■ TASK GOAL
Report how many lines in the data include "Challenge", with the number as the only reply.

■ AVAILABLE DATA
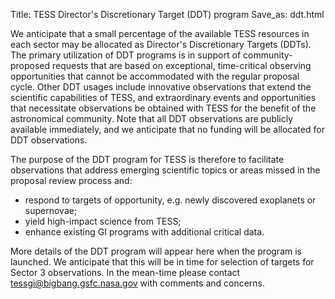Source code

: Title: TESS Director's Discretionary Target (DDT) program
Save_as: ddt.html

We anticipate that a small percentage of the available TESS resources in each sector may be allocated as Director's Discretionary Targets (DDTs). The primary utilization of DDT programs is in support of community-proposed requests that are based on exceptional, time-critical observing opportunities that cannot be accommodated with the regular proposal cycle. Other DDT usages include innovative observations that extend the scientific capabilities of TESS, and extraordinary events and opportunities that necessitate observations be obtained with TESS for the benefit of the astronomical community. Note that all DDT observations are publicly available immediately, and we anticipate that no funding will be allocated for DDT observations. 

The purpose of the DDT program for TESS is therefore to facilitate observations that address emerging scientific topics or areas missed in the proposal review process and:

* respond to targets of opportunity, e.g. newly discovered exoplanets or supernovae;
* yield high-impact science from TESS;
* enhance existing GI programs with additional critical data.

More details of the DDT program will appear here when the program is launched. We anticipate that this will be in time for selection of targets for Sector 3 observations. In the mean-time please contact [tessgi@bigbang.gsfc.nasa.gov](mailto:tessgi@bigbang.gsfc.nasa.gov) with comments and concerns. 

<!-- ## Proposal Information

A DDT request should consist of <2 pages of text including all
figures, tables, and references, no smaller than 13-point font, and
submitted in .pdf format via email to [keplergo@mail.arc.nasa.gov](keplergo@mail.arc.nasa.gov).
All DDT requests must include:

* a strong scientific justification;
* a description of the long-term legacy value of the program;
* a justification for why the request was not submitted during the previous Call for Proposals;
* a separate target table (does not count toward the 2-page limit; the required format as well as a [template for the target table can be found here]().

Beause e-mail may occasionally get lost, you should expect to receive a notification of receipt after submitting your proposal.

In all DDT submissions, please specify the institution and email address
of the principal investigator and include the campaign for which
targets are being proposed in the subject line of the email (e.g. *K2
C14 DDT proposal*).

Target overlap with the current GO target list will not be considered unless short cadence observations are being requested of a current long cadence target. Requests for DDT cannot be used to resubmit all or part of a proposal that was rejected by the normal peer review process. DDT proposals from every institution are encouraged.

DDT proposals are reviewed for both technical feasibility by someone in the project office and for scientific value by an outside reviewer.  The results of these reviews are sent to the K2 Project Scientist for approval and, if approved, the targets are placed into the observing list for the upcoming campaign.  An email reply to the proposer, stating the fate of the DDT request, will be sent out by the GO Office approximately one month before the start of the campaign for which targets were proposed.

## Proposal Deadlines

To ensure that approved targets are able to be included in the final
target lists for each campaign, proposals must be submitted via email
to [keplergo@mail.arc.nasa.gov](keplergo@mail.arc.nasa.gov) by 23:59 PT (Pacific Time) on the following dates:

* **February 23, 2017 for Campaign 14**
* **May 25, 2017 for Campaign 15**
* **September 7, 2017 for Campaign 16**

The fixed locations and observing windows of Campaigns 14, 15, and 16 are provided [at the field information page](k2-fields.html).  -->
 
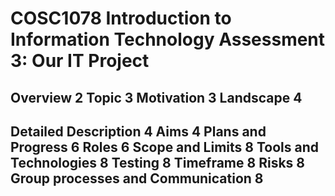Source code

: <h1> COSC1078 Introduction to Information Technology Assessment 3: Our IT Project </h1>
<h2> Overview	2
Topic	3
Motivation	3
Landscape	4
<h2> Detailed Description	4
Aims	4
Plans and Progress	6
Roles	6
Scope and Limits	8
Tools and Technologies	8
Testing	8
Timeframe	8
Risks	8
Group processes and Communication	8




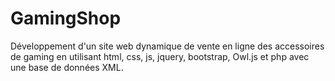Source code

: # GamingShop
Développement d'un site web dynamique de vente en ligne des accessoires de gaming en utilisant html, css, js, jquery, bootstrap, Owl.js et php avec une base de données XML. 

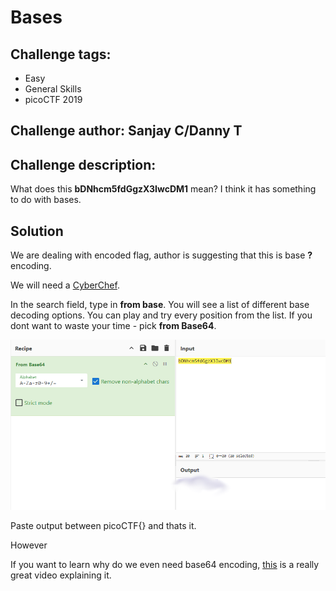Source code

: # Bases
## Challenge tags:
- Easy
- General Skills
- picoCTF 2019

## Challenge author: Sanjay C/Danny T
## Challenge description:
What does this **bDNhcm5fdGgzX3IwcDM1** mean? I think it has something to do with bases.

## Solution
We are dealing with encoded flag, author is suggesting that this is base **?** encoding. 

We will need a [CyberChef](https://gchq.github.io/CyberChef/).

In the search field, type in **from base**. You will see a list of different base decoding options. You can play and try every position from the list. If you dont want to waste your time - pick **from Base64**. 

![image missing?](./content/Bases_01.png)

Paste output between picoCTF{} and thats it. 

However

If you want to learn why do we even need base64 encoding, [this](https://youtu.be/p5DL-tQUhXk?si=mBLdLyhcRo3jXXGf) is a really great video explaining it.

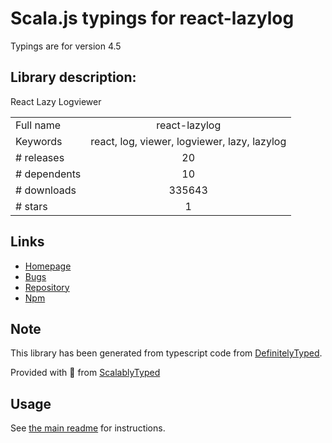
# Scala.js typings for react-lazylog

Typings are for version 4.5

## Library description:
React Lazy Logviewer

|                    |                 |
| ------------------ | :-------------: |
| Full name          | react-lazylog |
| Keywords           | react, log, viewer, logviewer, lazy, lazylog |
| # releases         | 20 |
| # dependents       | 10 |
| # downloads        | 335643 |
| # stars            | 1 |

## Links
- [Homepage](https://github.com/mozilla-frontend-infra/react-lazylog#readme)
- [Bugs](https://github.com/mozilla-frontend-infra/react-lazylog/issues)
- [Repository](https://github.com/mozilla-frontend-infra/react-lazylog)
- [Npm](https://www.npmjs.com/package/react-lazylog)
    


## Note
This library has been generated from typescript code from [DefinitelyTyped](https://definitelytyped.org).

Provided with :purple_heart: from [ScalablyTyped](https://github.com/oyvindberg/ScalablyTyped)

## Usage
See [the main readme](../../readme.md) for instructions.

■ THE ANSWER
3